I have this locations table:
| id | type | slug | parent_location_id |
|---|---|---|---|
| 1 | Country | Germany | nil |
| 2 | FederalState | Hessen | 1 |
| 3 | City | Frankfurt | 2 |
| 4 | Street | Example | 3 |
I have a tags table which has a belongs_to logic to the locations table:
| id | name | location_id |
|---|---|---|
| 1 | blue | 1 |
| 2 | yellow | 2 |
| 3 | red | 2 |
| 4 | orange | 3 |
| 5 | white | 4 |
| 6 | black | 4 |
All tags of a location are displayed on webpages with this URL schema:
- http://localhost:4000/Germany
- http://localhost:4000/Germany/Hessen
- http://localhost:4000/Germany/Hessen/Frankfurt
- http://localhost:4000/Germany/Hessen/Frankfurt/Example
- http://localhost:4000/:country_slug/:federal_state_slug/:city_slug/:street_slug
To fetch all the tags for the last URL which would include all the tags for the Country, the FederalState, the City and the Street I run down the tree and query for the :country_slug first, then for the :federal_state_slug, then for the :city_slug and lastly for the :street_slug.
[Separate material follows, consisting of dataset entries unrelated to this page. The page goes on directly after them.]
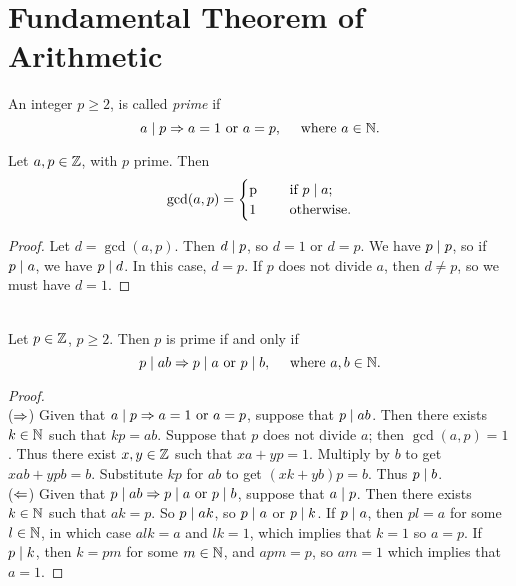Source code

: \documentclass{amsart}
\begin{document}
\newpage

\section{Fundamental Theorem of Arithmetic}

\begin{Def}
An integer $p \ge 2$, is called {\em prime} if
\[ a \mid p \Rightarrow a = 1 \text{ or } a = p, \quad \text{ where } a \in \mathbb{N} . \]
\end{Def}

\begin{Prop}
Let $a,p \in \mathbb{Z}$, with $p$ prime.  Then
\[ \gcd(a,p) =
\begin{cases}
    $p$ & \quad \text{ if $p \divides a$} ; \\
    $1$ & \quad \text{ otherwise}.
\end{cases} \]
\end{Prop}

\begin{proof}
Let $d = \gcd(a,p)$.  Then $d \mid p$, so $d = 1$ or $d = p$.
We have $p \mid p$, so if $p \mid a$, we have $p \mid d$.
In this case, $d = p$.
If $p$ does not divide $a$, then $d \ne p$, so we must have $d = 1$.
\end{proof}

\begin{Prop}  \\
Let $p \in \mathbb{Z}$, $p \ge 2$. Then $p$ is prime if and only if
\[ p \mid ab \Rightarrow p \mid a \text{ or } p \mid b, \quad \text{ where } a,b \in \mathbb{N} . \]
\end{Prop}

\begin{proof}
\text{ } \\
($\Rightarrow$) Given that $a \mid p \Rightarrow a = 1 \text{ or } a = p$,
suppose that $p \mid ab$. Then there exists $k \in \mathbb{N}$ such
that $kp = ab$. Suppose that $p$ does not divide $a$; then
$\gcd(a,p) = 1$. Thus there exist $x,y \in \mathbb{Z}$ such that $xa + yp
= 1$. Multiply by $b$ to get $xab + ypb = b$. Substitute $kp$ for
$ab$ to get $(xk + yb)p = b$.
Thus $p \mid b$. \\
($\Leftarrow$) Given that $p \mid ab \Rightarrow p \mid a \text{ or } p
\mid b$, suppose that $a \mid p$. Then there exists $k \in
\mathbb{N}$ such that $ak = p$. So $p \mid ak$, so $p \mid a$ or
$p \mid k$. If $p \mid a$, then $pl = a$ for some $l \in
\mathbb{N}$, in which case $alk = a$ and $lk = 1$, which implies that $k
= 1$ so $a = p$. If $p \mid k$, then $k = pm$ for some $m \in
\mathbb{N}$, and $apm = p$, so $am = 1$ which implies that $a = 1$.
\end{proof}
\end{document}
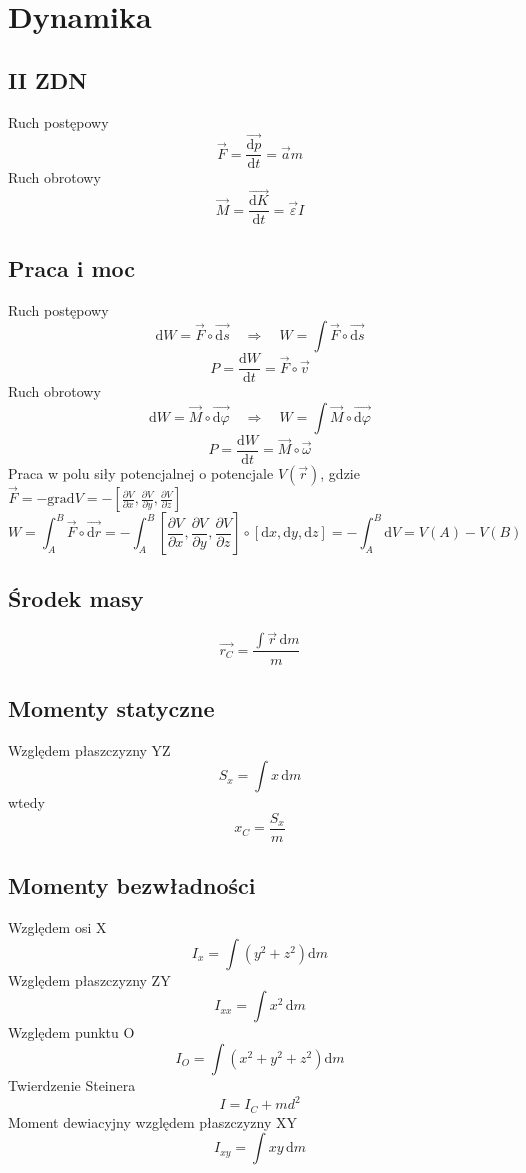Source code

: \documentclass[12pt,a4paper]{article}
\begin{document}
\section*{Dynamika}
\subsection*{II ZDN}
Ruch postępowy
\[\vec{F}=\frac{\vec{\mathrm{d}p}}{\mathrm{d}t}=\vec{a}m\]
Ruch obrotowy
\[\vec{M}=\frac{\vec{\mathrm{d}K}}{\mathrm{d}t}=\vec{\varepsilon}I\]

\subsection*{Praca i moc}
Ruch postępowy
\[\mathrm{d}W=\vec{F}\circ \vec{\mathrm{d}s} \quad \Rightarrow \quad W=\int \vec{F}\circ \vec{\mathrm{d}s} \]
\[P = \frac{\mathrm{d}W}{\mathrm{d}t} = \vec{F}\circ \vec{v}\]
Ruch obrotowy
\[\mathrm{d}W=\vec{M}\circ \vec{\mathrm{d}\varphi} \quad \Rightarrow \quad W=\int \vec{M}\circ \vec{\mathrm{d}\varphi} \]
\[P = \frac{\mathrm{d}W}{\mathrm{d}t} = \vec{M}\circ \vec{\omega}\]
Praca w polu siły potencjalnej o potencjale \(V(\vec{r})\), gdzie \(\vec{F}=-\mathrm{grad}V=-\left[ \frac{\partial V}{\partial x},\frac{\partial V}{\partial y},\frac{\partial V}{\partial z} \right] \)
\[W = \int_{A}^{B} \vec{F}\circ \vec{\mathrm{d}r}  = -\int_{A}^{B}  \left[ \frac{\partial V}{\partial x},\frac{\partial V}{\partial y},\frac{\partial V}{\partial z} \right] \circ \left[ \mathrm{d}x,\mathrm{d}y,\mathrm{d}z \right]  = -\int_{A}^{B} \mathrm{d}V = V(A)-V(B) \]

\subsection*{Środek masy}
\[\vec{r_C}=\frac{\int \vec{r}\,\mathrm{d}m}{m}\]

\subsection*{Momenty statyczne}
Względem płaszczyzny YZ
\[S_x = \int x\, \mathrm{d}m\]
wtedy
\[x_C = \frac{S_x}{m}\]

\subsection*{Momenty bezwładności}
Względem osi X
\[I_x=\int\left(y^2+z^2\right)\mathrm{d}m\]
Względem płaszczyzny ZY
\[I_{xx}=\int x^2 \,\mathrm{d}m\]
Względem punktu O
\[I_O=\int\left(x^2+y^2+z^2\right)\mathrm{d}m\]
Twierdzenie Steinera
\[I=I_C+md^2\]
Moment dewiacyjny względem płaszczyzny XY
\[I_{xy}=\int xy \,\mathrm{d}m\]
\end{document}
Always in combination with the parent_location_id to make sure that it makes sense within the location tree. After that I combine all the location ids and run a select on tags. Needless to say that this takes for ever since I run 5 SQL queries in the worst case (for a street) and 2 in the best case (for a country).
I can't help but think that there must be a better data structure (I am happy to restructure the database) or some SQL magic so get this done with one SQL query. Is there?